## PROMPT
Your task is to quote the records from their first line through the line containing "Rafael Correia! 👋", with nothing added or left out.

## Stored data

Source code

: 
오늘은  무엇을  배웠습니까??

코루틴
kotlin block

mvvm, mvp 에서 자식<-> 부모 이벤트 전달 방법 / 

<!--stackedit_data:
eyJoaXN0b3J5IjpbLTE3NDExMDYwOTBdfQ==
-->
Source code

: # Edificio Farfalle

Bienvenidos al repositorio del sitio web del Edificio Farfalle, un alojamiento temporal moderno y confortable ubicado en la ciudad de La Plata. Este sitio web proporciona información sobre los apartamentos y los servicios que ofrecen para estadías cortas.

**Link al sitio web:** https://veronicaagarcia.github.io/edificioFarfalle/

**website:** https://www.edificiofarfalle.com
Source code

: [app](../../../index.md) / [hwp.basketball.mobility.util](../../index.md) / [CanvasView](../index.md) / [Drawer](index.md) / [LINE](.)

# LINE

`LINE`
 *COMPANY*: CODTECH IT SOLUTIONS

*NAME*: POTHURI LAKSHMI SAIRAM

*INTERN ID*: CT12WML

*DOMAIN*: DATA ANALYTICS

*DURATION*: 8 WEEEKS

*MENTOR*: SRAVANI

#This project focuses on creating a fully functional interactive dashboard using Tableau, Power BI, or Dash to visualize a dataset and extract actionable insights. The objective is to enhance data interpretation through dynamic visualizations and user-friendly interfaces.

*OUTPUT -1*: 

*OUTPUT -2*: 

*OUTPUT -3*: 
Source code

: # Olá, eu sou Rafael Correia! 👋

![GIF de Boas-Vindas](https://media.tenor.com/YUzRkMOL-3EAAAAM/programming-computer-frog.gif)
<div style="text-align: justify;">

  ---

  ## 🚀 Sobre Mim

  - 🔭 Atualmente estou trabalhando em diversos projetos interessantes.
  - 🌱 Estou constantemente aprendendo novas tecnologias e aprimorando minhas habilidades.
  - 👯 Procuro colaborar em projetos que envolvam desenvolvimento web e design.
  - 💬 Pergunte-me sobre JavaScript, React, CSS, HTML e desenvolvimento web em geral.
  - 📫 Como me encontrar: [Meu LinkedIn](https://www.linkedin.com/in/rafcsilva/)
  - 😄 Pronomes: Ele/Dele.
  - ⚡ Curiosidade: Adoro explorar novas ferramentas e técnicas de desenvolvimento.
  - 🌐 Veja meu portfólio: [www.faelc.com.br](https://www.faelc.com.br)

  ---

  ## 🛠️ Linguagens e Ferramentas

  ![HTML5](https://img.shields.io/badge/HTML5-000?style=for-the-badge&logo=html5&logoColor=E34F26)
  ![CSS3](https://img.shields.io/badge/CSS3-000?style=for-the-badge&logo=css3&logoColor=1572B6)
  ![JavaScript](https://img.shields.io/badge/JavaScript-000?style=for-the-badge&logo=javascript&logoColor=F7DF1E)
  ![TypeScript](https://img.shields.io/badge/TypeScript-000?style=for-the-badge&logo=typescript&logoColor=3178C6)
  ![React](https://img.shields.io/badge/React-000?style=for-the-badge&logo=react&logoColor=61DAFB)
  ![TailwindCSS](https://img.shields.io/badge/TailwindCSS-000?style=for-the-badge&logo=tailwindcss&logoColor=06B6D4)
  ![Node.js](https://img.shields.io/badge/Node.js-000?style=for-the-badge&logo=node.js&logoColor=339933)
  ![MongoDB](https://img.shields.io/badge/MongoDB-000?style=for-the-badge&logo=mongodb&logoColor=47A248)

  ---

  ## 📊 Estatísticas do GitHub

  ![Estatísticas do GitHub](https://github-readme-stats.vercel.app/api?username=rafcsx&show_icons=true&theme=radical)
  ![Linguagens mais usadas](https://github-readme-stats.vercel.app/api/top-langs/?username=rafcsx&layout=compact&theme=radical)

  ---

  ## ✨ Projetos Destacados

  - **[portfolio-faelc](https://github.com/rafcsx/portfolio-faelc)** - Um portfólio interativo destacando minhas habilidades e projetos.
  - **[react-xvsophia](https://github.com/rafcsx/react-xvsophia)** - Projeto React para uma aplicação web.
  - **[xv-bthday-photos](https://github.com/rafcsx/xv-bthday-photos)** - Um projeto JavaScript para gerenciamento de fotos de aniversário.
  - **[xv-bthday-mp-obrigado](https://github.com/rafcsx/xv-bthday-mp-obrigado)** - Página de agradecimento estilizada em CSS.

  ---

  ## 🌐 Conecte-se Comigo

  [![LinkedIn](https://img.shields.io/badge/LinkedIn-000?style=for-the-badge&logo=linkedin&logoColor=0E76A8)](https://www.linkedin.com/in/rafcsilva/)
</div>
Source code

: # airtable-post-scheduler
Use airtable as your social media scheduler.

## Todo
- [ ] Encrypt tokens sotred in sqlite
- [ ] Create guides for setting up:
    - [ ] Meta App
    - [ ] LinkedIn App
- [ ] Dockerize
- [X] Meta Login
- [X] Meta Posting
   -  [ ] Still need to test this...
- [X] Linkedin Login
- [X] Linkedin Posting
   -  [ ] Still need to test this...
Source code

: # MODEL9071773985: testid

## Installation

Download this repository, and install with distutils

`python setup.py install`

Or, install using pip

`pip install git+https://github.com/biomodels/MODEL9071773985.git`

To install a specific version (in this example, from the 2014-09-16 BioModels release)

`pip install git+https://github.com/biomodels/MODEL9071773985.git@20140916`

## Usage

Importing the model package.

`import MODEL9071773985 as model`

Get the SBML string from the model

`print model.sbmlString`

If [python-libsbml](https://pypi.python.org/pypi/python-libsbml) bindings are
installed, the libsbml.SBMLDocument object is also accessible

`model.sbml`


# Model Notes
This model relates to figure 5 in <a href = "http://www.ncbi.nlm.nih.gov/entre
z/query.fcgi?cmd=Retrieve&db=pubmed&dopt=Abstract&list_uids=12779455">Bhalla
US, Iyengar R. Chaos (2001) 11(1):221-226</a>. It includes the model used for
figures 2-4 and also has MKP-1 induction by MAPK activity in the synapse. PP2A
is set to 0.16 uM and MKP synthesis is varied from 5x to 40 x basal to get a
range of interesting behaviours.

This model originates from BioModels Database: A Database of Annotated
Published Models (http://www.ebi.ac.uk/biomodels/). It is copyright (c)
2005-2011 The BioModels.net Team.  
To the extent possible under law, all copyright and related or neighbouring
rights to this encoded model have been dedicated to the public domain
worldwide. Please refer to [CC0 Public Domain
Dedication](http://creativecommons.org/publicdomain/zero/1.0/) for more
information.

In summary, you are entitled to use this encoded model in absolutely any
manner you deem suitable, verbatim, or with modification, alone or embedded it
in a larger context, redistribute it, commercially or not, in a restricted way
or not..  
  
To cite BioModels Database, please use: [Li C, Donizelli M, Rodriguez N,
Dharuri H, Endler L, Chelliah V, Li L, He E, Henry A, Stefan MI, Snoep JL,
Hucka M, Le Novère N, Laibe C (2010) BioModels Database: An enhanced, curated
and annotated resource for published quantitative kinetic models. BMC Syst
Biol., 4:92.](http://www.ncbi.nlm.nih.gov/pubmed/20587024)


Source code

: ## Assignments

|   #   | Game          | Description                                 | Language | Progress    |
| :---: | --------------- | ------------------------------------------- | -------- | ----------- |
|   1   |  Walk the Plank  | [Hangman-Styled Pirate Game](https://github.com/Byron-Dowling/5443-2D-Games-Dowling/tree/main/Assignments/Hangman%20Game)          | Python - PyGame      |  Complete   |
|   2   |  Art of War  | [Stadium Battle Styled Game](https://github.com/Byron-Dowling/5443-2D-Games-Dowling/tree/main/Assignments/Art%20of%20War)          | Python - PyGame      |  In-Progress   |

## RESULT OF THE TASK
Source code

: 
오늘은  무엇을  배웠습니까??

코루틴
kotlin block

mvvm, mvp 에서 자식<-> 부모 이벤트 전달 방법 / 

<!--stackedit_data:
eyJoaXN0b3J5IjpbLTE3NDExMDYwOTBdfQ==
-->
Source code

: # Edificio Farfalle

Bienvenidos al repositorio del sitio web del Edificio Farfalle, un alojamiento temporal moderno y confortable ubicado en la ciudad de La Plata. Este sitio web proporciona información sobre los apartamentos y los servicios que ofrecen para estadías cortas.

**Link al sitio web:** https://veronicaagarcia.github.io/edificioFarfalle/

**website:** https://www.edificiofarfalle.com
Source code

: [app](../../../index.md) / [hwp.basketball.mobility.util](../../index.md) / [CanvasView](../index.md) / [Drawer](index.md) / [LINE](.)

# LINE

`LINE`
 *COMPANY*: CODTECH IT SOLUTIONS

*NAME*: POTHURI LAKSHMI SAIRAM

*INTERN ID*: CT12WML

*DOMAIN*: DATA ANALYTICS

*DURATION*: 8 WEEEKS

*MENTOR*: SRAVANI

#This project focuses on creating a fully functional interactive dashboard using Tableau, Power BI, or Dash to visualize a dataset and extract actionable insights. The objective is to enhance data interpretation through dynamic visualizations and user-friendly interfaces.

*OUTPUT -1*: 

*OUTPUT -2*: 

*OUTPUT -3*: 
Source code

: # Olá, eu sou Rafael Correia! 👋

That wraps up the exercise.